WHAT YOU NEED TO DO: In these records, how many lines contain "trójkąta"? Please reply with the number only.
--------
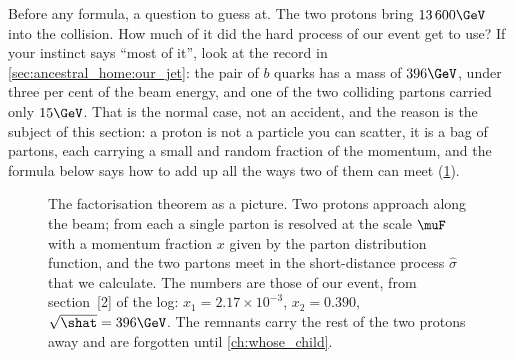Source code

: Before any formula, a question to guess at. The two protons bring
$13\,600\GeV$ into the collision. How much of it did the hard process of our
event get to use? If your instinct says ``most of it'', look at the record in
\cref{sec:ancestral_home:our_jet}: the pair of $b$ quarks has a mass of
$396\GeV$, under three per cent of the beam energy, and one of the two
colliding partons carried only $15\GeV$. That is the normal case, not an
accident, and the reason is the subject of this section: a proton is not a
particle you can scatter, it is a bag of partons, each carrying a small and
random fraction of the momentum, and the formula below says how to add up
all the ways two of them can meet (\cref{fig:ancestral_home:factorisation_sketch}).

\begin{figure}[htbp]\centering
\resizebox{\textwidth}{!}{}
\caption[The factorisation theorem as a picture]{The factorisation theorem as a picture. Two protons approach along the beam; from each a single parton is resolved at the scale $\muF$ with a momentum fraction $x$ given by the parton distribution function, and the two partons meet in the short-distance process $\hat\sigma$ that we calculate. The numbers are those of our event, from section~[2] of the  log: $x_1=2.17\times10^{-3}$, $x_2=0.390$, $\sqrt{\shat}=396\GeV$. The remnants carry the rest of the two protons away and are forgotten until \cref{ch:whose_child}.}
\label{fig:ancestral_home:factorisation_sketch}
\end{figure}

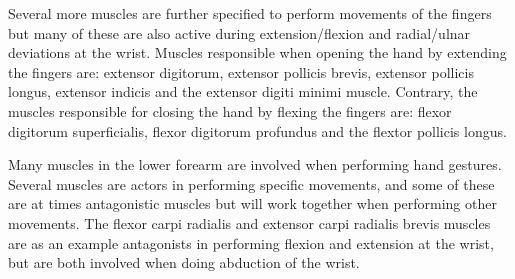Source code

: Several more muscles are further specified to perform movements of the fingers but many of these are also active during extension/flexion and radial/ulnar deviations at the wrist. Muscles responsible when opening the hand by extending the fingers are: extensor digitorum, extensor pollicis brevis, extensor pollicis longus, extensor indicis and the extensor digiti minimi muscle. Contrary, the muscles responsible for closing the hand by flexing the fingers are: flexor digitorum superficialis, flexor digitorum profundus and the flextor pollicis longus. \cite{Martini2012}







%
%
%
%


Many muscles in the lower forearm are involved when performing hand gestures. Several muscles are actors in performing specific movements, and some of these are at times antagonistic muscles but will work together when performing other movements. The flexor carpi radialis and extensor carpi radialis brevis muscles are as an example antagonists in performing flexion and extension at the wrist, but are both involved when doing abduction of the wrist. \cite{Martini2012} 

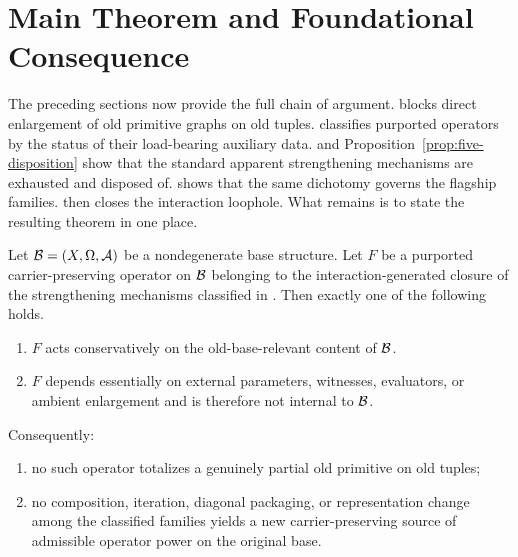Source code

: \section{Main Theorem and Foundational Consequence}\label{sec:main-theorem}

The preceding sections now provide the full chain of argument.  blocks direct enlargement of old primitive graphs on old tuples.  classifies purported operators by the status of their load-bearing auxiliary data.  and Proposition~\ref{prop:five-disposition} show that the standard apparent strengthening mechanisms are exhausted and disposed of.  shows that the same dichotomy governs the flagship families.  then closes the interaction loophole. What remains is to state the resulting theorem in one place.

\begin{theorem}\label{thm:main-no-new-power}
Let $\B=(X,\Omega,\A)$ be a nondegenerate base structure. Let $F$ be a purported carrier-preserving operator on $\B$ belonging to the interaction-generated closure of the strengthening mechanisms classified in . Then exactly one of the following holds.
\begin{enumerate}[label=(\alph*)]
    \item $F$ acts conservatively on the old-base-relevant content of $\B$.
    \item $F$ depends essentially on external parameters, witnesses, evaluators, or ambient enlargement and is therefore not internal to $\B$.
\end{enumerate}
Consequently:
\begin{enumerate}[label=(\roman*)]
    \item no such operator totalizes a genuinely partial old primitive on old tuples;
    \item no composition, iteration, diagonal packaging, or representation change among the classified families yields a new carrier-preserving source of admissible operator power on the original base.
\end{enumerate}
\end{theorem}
--------
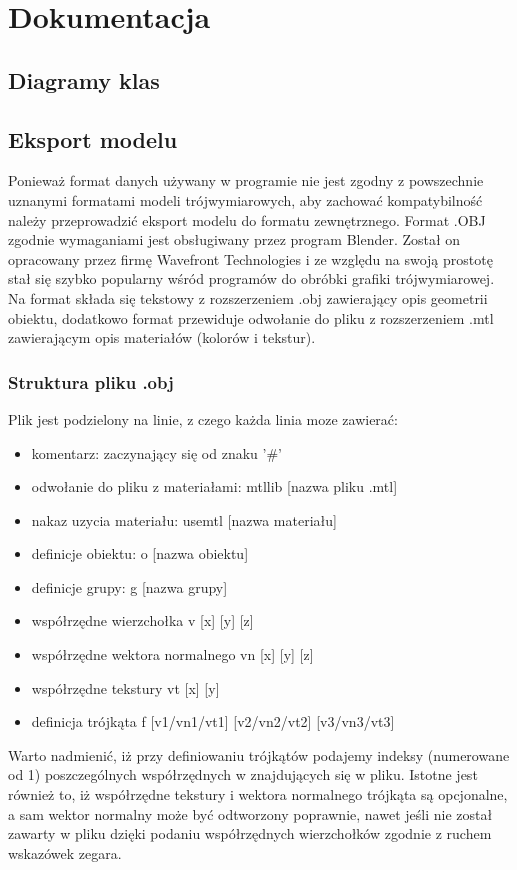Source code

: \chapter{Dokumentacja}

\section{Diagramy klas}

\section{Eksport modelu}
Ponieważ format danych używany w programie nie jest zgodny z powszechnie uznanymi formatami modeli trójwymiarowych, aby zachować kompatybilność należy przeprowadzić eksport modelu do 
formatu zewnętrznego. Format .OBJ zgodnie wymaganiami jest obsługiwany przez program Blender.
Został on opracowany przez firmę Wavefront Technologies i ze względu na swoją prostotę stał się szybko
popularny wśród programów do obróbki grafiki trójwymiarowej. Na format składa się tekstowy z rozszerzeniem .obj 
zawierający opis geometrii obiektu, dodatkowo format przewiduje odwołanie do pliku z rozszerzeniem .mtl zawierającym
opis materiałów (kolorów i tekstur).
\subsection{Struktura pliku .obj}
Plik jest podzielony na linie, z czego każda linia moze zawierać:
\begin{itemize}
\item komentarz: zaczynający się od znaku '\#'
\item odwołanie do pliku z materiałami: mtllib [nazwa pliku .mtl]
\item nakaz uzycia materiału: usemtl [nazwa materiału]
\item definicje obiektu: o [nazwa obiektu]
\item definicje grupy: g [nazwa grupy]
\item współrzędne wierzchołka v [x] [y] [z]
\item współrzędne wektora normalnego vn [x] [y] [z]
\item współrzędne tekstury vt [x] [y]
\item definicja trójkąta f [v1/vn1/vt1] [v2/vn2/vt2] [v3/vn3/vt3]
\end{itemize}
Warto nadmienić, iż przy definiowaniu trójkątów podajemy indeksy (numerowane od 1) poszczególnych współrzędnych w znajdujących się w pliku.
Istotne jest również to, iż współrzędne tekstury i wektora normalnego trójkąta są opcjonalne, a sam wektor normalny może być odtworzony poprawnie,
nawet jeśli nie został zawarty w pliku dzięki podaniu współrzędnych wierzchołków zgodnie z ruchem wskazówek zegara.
--------
RESPONSE TO THE TASK: 2